The memoirs of Palestinian historian Izzat Darwaza mention an anecdote in which a British citizen pressed the Haifa Magistrates' Court to speed up the recovery of her stolen jewelry from known suspects, was told by the judge that her request would take time and that she might have better luck with Abu Durra's court. Although the judge made the latter suggestion in jest, the woman did go to one of Abu Durra's courts in Ein al-Sahala with the suspects' names; one week later she was summoned back to the court, where her jewelry was restored to her.

===Arrest and execution===
In 1939, as the revolt was close to being suppressed, Abu Durra departed Palestine for Damascus. Sometime later, he set out for Hashemite Transjordan. On 24 July, while he was traveling in the eastern Jordan Valley, apparently with the intention of returning to Palestine, he was arrested by the Arab Legion headed by British general John Glubb Pasha. According to Glubb, he was dressed in civilian attire, but had in his possession a military uniform and a "rebel order of battle". He was subsequently detained in a prison in al-Karak until being extradited to Palestine. Abu Durra's arrest and extradition were unpopular among the people of Transjordan and as his convoy passed through various towns on its way to Palestine, it was surrounded by crowds cheering for him.

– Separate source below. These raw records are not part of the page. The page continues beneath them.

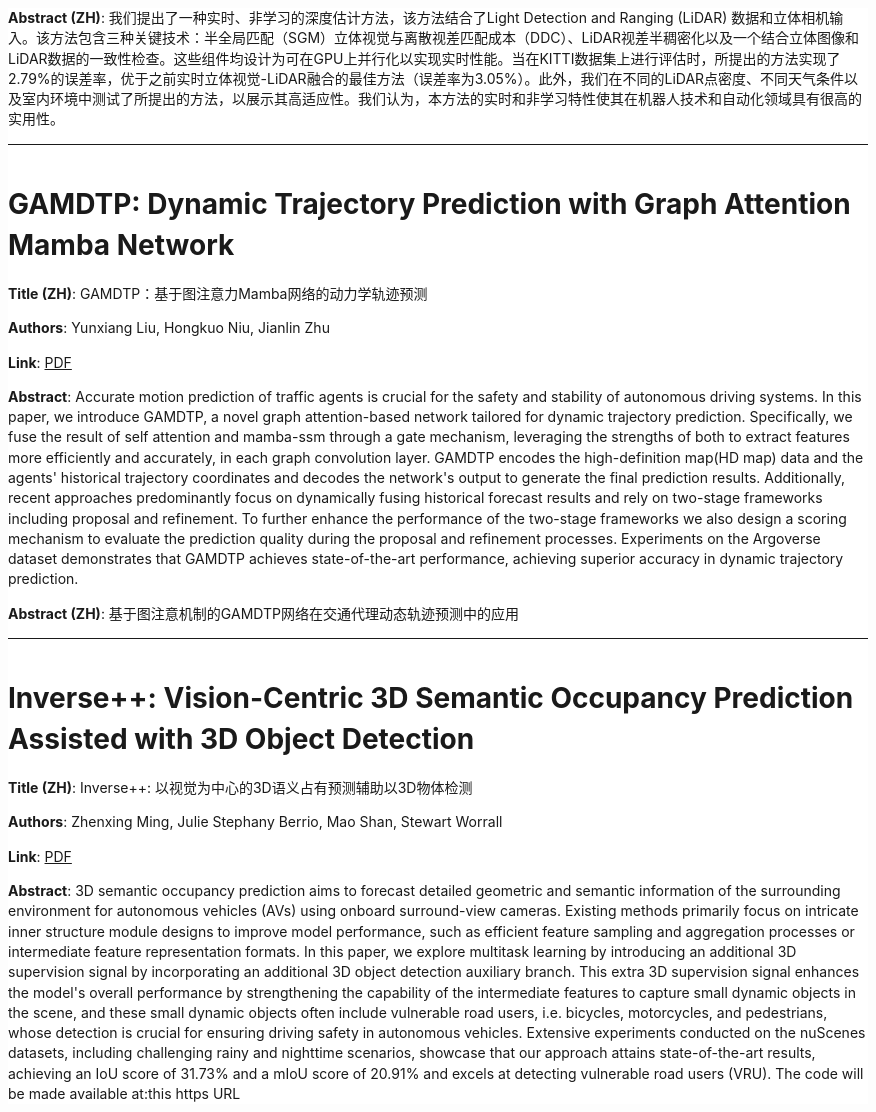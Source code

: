 **Abstract (ZH)**: 我们提出了一种实时、非学习的深度估计方法，该方法结合了Light Detection and Ranging (LiDAR) 数据和立体相机输入。该方法包含三种关键技术：半全局匹配（SGM）立体视觉与离散视差匹配成本（DDC）、LiDAR视差半稠密化以及一个结合立体图像和LiDAR数据的一致性检查。这些组件均设计为可在GPU上并行化以实现实时性能。当在KITTI数据集上进行评估时，所提出的方法实现了2.79%的误差率，优于之前实时立体视觉-LiDAR融合的最佳方法（误差率为3.05%）。此外，我们在不同的LiDAR点密度、不同天气条件以及室内环境中测试了所提出的方法，以展示其高适应性。我们认为，本方法的实时和非学习特性使其在机器人技术和自动化领域具有很高的实用性。 

---
# GAMDTP: Dynamic Trajectory Prediction with Graph Attention Mamba Network 

**Title (ZH)**: GAMDTP：基于图注意力Mamba网络的动力学轨迹预测 

**Authors**: Yunxiang Liu, Hongkuo Niu, Jianlin Zhu  

**Link**: [PDF](https://arxiv.org/pdf/2504.04862)  

**Abstract**: Accurate motion prediction of traffic agents is crucial for the safety and stability of autonomous driving systems. In this paper, we introduce GAMDTP, a novel graph attention-based network tailored for dynamic trajectory prediction. Specifically, we fuse the result of self attention and mamba-ssm through a gate mechanism, leveraging the strengths of both to extract features more efficiently and accurately, in each graph convolution layer. GAMDTP encodes the high-definition map(HD map) data and the agents' historical trajectory coordinates and decodes the network's output to generate the final prediction results. Additionally, recent approaches predominantly focus on dynamically fusing historical forecast results and rely on two-stage frameworks including proposal and refinement. To further enhance the performance of the two-stage frameworks we also design a scoring mechanism to evaluate the prediction quality during the proposal and refinement processes. Experiments on the Argoverse dataset demonstrates that GAMDTP achieves state-of-the-art performance, achieving superior accuracy in dynamic trajectory prediction. 

**Abstract (ZH)**: 基于图注意机制的GAMDTP网络在交通代理动态轨迹预测中的应用 

---
# Inverse++: Vision-Centric 3D Semantic Occupancy Prediction Assisted with 3D Object Detection 

**Title (ZH)**: Inverse++: 以视觉为中心的3D语义占有预测辅助以3D物体检测 

**Authors**: Zhenxing Ming, Julie Stephany Berrio, Mao Shan, Stewart Worrall  

**Link**: [PDF](https://arxiv.org/pdf/2504.04732)  

**Abstract**: 3D semantic occupancy prediction aims to forecast detailed geometric and semantic information of the surrounding environment for autonomous vehicles (AVs) using onboard surround-view cameras. Existing methods primarily focus on intricate inner structure module designs to improve model performance, such as efficient feature sampling and aggregation processes or intermediate feature representation formats. In this paper, we explore multitask learning by introducing an additional 3D supervision signal by incorporating an additional 3D object detection auxiliary branch. This extra 3D supervision signal enhances the model's overall performance by strengthening the capability of the intermediate features to capture small dynamic objects in the scene, and these small dynamic objects often include vulnerable road users, i.e. bicycles, motorcycles, and pedestrians, whose detection is crucial for ensuring driving safety in autonomous vehicles. Extensive experiments conducted on the nuScenes datasets, including challenging rainy and nighttime scenarios, showcase that our approach attains state-of-the-art results, achieving an IoU score of 31.73% and a mIoU score of 20.91% and excels at detecting vulnerable road users (VRU). The code will be made available at:this https URL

Abu Durra was tried and sentenced to death for ordering the assassinations of thirty-eight mukhtars on 4–5 January 1939. The mukhtars had been sentenced to death in absentia by rebel courts run by Abu Durra's subordinates. They were charged with selling land illegally, land speculation and collaborating with the British government and Jewish institutions. During the operation, four mukhtars and a prominent rural leader were killed, six mukhtars were wounded, while the remainder had been warned and sought safety. The assassinations of the local leaders contributed to the growing split between the Palestinian Arab public and the rebel leadership. Abu Durra was executed on 18 February 1940. According to the memoirs of British Mandatory police officer Geoffrey Morton, Abu Durra walked to his death with his head held high. He was considered a martyr by his supporters, and during the 1970s, a Palestine Liberation Organization unit that launched raids into Israel was named after him.